Data extracted from a collection
# # # # # # #

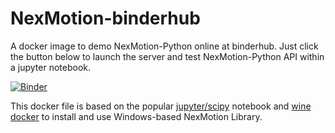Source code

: # NexMotion-binderhub
A docker image to demo NexMotion-Python online at binderhub. Just click the button below to launch the server and test NexMotion-Python API within a jupyter notebook.

[![Binder](https://mybinder.org/badge_logo.svg)](https://mybinder.org/v2/gh/RobinCPC/NexMotion-binderhub/1.0.3.97.focal)

This docker file is based on the popular [jupyter/scipy](https://hub.docker.com/r/jupyter/scipy-notebook/) notebook and [wine docker](https://github.com/solarkennedy/wine-x11-novnc-docker) to install and use Windows-based NexMotion Library.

# # # # # # #

Problem:
If a line in the data above contains the string "binderhub", count it; then state only the total.

Solution to the exercise:
3